▶

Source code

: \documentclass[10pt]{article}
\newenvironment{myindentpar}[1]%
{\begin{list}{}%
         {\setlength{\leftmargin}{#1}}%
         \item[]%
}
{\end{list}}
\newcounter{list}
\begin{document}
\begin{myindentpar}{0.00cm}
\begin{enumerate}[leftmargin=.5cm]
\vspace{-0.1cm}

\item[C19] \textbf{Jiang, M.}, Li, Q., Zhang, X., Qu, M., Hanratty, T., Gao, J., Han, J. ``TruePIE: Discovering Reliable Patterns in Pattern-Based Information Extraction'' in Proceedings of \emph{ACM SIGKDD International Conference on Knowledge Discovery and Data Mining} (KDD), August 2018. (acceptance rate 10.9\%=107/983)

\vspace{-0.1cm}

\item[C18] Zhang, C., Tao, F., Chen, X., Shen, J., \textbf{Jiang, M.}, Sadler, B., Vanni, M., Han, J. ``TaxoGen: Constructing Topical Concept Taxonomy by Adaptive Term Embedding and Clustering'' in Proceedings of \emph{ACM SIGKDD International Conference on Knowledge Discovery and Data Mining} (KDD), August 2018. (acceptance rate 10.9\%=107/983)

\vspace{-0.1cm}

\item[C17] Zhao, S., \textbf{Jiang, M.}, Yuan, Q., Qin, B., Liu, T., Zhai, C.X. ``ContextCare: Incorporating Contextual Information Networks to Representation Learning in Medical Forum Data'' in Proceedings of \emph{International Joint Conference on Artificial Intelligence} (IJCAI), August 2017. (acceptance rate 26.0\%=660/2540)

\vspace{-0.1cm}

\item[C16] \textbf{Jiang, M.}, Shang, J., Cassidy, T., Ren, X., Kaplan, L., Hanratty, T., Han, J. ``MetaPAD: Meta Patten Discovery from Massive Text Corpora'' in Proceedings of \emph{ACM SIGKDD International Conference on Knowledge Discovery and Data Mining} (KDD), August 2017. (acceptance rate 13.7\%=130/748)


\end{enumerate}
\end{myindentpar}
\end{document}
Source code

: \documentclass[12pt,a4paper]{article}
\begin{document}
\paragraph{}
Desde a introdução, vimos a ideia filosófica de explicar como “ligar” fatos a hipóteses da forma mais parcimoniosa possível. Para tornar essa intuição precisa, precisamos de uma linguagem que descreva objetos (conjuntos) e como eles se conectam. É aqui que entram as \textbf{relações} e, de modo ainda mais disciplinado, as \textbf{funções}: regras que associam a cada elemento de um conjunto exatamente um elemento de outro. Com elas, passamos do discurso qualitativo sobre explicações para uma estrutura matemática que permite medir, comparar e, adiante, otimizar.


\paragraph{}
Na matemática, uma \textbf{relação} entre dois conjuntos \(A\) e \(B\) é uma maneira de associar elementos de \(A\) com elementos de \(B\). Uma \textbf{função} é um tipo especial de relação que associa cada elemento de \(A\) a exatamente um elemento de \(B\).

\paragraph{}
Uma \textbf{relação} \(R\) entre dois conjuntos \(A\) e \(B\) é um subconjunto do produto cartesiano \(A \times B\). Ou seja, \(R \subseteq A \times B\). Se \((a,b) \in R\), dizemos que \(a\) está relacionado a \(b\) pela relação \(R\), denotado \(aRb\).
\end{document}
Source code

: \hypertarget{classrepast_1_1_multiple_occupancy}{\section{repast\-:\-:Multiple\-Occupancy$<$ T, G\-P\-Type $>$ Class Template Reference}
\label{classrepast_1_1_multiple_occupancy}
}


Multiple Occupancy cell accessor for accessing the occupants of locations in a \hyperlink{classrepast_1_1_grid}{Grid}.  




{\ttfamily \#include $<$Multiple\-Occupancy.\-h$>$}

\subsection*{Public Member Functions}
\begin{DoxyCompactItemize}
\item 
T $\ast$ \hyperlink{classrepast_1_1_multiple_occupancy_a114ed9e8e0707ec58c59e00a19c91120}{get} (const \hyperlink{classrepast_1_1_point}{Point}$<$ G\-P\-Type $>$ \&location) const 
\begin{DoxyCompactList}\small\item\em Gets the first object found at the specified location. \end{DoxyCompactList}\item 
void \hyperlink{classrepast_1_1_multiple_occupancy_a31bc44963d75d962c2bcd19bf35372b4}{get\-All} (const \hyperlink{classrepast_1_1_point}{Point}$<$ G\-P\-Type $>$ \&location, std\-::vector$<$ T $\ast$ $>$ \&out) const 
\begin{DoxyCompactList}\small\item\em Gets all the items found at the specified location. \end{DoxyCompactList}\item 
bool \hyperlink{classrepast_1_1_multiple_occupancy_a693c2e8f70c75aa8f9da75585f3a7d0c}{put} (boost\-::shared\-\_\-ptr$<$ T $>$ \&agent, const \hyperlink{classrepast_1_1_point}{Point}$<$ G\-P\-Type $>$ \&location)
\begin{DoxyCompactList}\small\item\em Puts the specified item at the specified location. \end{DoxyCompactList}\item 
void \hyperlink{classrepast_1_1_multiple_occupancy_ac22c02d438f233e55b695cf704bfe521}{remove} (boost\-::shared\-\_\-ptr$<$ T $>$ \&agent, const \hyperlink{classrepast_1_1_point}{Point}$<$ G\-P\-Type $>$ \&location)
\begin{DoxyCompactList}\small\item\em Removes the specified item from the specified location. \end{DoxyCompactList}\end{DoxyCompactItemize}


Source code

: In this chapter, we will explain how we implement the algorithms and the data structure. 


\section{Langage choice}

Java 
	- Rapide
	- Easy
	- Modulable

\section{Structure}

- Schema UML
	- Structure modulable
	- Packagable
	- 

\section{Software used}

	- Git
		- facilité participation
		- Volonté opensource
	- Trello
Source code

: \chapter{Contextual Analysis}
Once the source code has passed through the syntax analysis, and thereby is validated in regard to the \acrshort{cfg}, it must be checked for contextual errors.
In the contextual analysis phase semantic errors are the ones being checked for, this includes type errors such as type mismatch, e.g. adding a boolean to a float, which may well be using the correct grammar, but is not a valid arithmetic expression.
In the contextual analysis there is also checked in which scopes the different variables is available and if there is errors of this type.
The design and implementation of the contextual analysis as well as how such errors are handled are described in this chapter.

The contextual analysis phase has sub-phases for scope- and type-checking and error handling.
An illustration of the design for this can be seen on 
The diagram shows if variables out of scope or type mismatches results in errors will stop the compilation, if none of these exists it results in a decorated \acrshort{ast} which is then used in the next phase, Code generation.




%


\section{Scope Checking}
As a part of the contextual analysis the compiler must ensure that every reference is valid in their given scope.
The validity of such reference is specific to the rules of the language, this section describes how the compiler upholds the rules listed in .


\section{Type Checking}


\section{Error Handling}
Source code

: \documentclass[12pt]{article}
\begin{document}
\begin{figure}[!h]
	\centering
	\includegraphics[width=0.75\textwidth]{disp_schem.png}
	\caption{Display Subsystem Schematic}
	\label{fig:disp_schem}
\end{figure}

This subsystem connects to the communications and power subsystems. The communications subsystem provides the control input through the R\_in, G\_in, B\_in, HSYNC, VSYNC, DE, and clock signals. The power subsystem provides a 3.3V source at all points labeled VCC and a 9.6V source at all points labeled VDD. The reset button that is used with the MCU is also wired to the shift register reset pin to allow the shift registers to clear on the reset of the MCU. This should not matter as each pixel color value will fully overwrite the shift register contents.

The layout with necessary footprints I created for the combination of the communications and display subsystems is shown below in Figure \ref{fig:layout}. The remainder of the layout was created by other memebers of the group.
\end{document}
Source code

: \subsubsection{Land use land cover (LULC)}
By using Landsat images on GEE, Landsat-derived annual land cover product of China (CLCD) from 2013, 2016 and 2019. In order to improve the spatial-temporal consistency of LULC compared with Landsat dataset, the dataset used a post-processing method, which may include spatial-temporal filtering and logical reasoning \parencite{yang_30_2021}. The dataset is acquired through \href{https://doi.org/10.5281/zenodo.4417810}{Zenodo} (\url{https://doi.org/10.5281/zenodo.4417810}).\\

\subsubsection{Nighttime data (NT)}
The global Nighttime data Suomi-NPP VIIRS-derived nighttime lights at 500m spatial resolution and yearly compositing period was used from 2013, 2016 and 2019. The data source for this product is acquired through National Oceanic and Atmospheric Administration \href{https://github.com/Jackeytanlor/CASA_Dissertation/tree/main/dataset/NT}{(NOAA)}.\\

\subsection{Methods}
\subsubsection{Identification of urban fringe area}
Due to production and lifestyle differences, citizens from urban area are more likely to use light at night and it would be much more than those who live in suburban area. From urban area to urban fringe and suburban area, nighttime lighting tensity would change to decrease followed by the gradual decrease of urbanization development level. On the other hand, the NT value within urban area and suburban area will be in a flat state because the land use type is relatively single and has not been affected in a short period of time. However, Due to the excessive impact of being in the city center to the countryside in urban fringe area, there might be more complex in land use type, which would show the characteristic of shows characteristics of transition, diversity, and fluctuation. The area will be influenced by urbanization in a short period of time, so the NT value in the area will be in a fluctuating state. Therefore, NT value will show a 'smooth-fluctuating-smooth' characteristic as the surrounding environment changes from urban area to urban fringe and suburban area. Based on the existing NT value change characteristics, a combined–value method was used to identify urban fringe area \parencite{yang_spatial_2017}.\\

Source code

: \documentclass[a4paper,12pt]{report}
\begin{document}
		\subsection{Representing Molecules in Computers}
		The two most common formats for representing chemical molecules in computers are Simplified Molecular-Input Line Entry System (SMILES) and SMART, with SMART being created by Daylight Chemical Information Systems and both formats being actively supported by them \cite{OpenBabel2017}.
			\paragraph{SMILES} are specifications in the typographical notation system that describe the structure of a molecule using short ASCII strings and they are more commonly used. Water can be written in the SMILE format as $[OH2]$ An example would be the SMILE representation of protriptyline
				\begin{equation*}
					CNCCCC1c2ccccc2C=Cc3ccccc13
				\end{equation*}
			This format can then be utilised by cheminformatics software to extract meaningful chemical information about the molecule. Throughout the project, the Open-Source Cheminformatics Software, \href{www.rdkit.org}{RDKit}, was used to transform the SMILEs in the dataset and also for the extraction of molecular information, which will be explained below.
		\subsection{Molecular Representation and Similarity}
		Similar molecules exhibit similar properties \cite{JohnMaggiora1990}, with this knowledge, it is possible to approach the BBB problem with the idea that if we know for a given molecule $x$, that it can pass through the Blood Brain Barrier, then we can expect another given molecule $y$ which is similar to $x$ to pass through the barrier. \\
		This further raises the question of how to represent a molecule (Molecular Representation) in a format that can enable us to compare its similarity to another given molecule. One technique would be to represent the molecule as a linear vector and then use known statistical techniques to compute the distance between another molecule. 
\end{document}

◀

*REQUIRED ACTION*: All lines in the data above from the one with "- Packagable" through the one with "As a part of" must be repeated exactly, and no others.

*ANSWER TO THE PROBLEM*:
	- Packagable
	- 

\section{Software used}

	- Git
		- facilité participation
		- Volonté opensource
	- Trello
Source code

: \chapter{Contextual Analysis}
Once the source code has passed through the syntax analysis, and thereby is validated in regard to the \acrshort{cfg}, it must be checked for contextual errors.
In the contextual analysis phase semantic errors are the ones being checked for, this includes type errors such as type mismatch, e.g. adding a boolean to a float, which may well be using the correct grammar, but is not a valid arithmetic expression.
In the contextual analysis there is also checked in which scopes the different variables is available and if there is errors of this type.
The design and implementation of the contextual analysis as well as how such errors are handled are described in this chapter.

The contextual analysis phase has sub-phases for scope- and type-checking and error handling.
An illustration of the design for this can be seen on 
The diagram shows if variables out of scope or type mismatches results in errors will stop the compilation, if none of these exists it results in a decorated \acrshort{ast} which is then used in the next phase, Code generation.




%


\section{Scope Checking}
As a part of the contextual analysis the compiler must ensure that every reference is valid in their given scope.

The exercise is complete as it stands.